Records supplied START
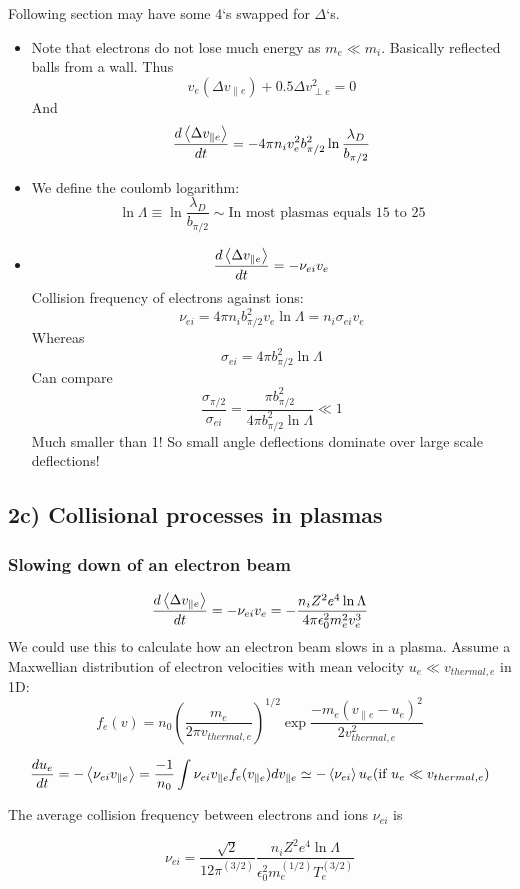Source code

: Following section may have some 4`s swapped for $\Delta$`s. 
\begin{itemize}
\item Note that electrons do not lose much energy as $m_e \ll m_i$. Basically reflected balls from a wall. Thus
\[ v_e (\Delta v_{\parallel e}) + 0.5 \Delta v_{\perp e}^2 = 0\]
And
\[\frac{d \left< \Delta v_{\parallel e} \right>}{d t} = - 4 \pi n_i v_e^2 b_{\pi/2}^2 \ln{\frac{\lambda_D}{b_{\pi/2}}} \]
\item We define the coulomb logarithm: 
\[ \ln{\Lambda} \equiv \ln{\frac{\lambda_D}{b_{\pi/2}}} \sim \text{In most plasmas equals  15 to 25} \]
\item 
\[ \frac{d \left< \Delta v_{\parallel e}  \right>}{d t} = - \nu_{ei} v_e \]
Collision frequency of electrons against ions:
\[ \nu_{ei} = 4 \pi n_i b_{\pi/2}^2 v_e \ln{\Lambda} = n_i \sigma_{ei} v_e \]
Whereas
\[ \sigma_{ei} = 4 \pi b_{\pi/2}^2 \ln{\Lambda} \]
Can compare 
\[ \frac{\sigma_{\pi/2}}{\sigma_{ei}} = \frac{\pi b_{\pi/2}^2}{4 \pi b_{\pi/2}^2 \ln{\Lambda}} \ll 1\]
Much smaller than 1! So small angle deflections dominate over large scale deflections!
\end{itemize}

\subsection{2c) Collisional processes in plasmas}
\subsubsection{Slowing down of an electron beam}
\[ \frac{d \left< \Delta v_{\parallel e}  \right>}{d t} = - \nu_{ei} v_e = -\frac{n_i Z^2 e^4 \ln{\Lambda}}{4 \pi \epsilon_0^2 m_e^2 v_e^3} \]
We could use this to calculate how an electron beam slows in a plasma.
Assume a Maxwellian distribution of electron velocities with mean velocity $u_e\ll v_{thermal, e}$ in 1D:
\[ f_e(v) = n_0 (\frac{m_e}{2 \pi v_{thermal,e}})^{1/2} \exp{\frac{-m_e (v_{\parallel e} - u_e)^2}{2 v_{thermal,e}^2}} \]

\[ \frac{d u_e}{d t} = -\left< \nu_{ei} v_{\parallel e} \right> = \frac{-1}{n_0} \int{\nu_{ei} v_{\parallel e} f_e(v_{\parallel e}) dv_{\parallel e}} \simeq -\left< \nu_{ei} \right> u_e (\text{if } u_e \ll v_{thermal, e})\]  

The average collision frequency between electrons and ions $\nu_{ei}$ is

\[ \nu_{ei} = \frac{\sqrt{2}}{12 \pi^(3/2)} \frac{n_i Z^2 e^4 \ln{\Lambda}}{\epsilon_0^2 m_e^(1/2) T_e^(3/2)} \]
Records supplied END
Records supplied START
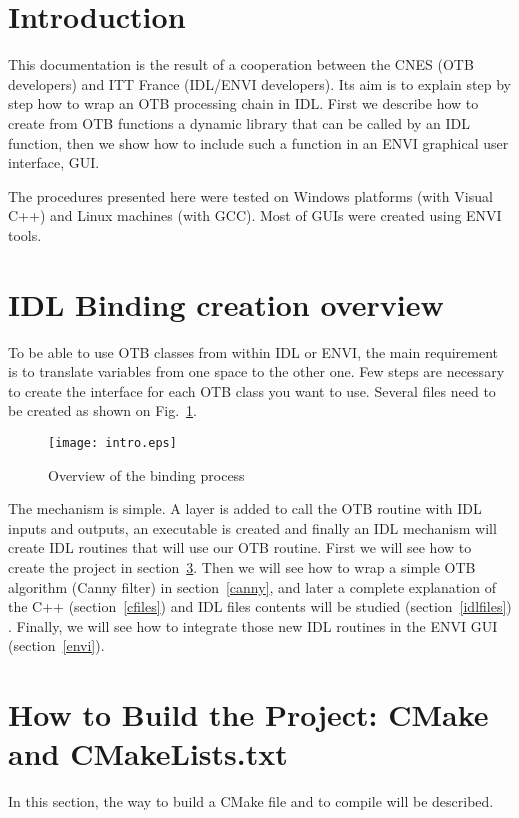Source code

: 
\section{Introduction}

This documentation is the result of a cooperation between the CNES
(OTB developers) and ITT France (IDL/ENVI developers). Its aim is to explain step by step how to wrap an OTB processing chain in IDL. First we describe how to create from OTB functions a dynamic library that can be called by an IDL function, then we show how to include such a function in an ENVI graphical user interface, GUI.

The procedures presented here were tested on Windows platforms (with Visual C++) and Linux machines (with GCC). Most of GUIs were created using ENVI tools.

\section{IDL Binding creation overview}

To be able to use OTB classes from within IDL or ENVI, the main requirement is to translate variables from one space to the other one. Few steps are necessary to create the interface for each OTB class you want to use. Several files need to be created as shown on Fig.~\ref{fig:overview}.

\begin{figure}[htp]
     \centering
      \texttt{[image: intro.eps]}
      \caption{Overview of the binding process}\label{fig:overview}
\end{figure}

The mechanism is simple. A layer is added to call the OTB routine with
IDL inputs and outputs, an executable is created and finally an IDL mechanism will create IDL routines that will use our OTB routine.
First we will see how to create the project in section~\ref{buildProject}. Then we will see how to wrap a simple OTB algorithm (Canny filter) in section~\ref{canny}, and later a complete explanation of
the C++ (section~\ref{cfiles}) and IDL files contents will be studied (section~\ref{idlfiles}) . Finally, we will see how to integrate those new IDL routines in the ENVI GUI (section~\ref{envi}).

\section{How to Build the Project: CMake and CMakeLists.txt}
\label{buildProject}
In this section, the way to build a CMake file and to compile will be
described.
Records supplied END
_Exercise details_
Wherever a line of the entries holds the string "Delta", copy that line.

_Answer space_
: Following section may have some 4`s swapped for $\Delta$`s. 
\[ v_e (\Delta v_{\parallel e}) + 0.5 \Delta v_{\perp e}^2 = 0\]
\[\frac{d \left< \Delta v_{\parallel e} \right>}{d t} = - 4 \pi n_i v_e^2 b_{\pi/2}^2 \ln{\frac{\lambda_D}{b_{\pi/2}}} \]
\[ \frac{d \left< \Delta v_{\parallel e}  \right>}{d t} = - \nu_{ei} v_e \]
\[ \frac{d \left< \Delta v_{\parallel e}  \right>}{d t} = - \nu_{ei} v_e = -\frac{n_i Z^2 e^4 \ln{\Lambda}}{4 \pi \epsilon_0^2 m_e^2 v_e^3} \]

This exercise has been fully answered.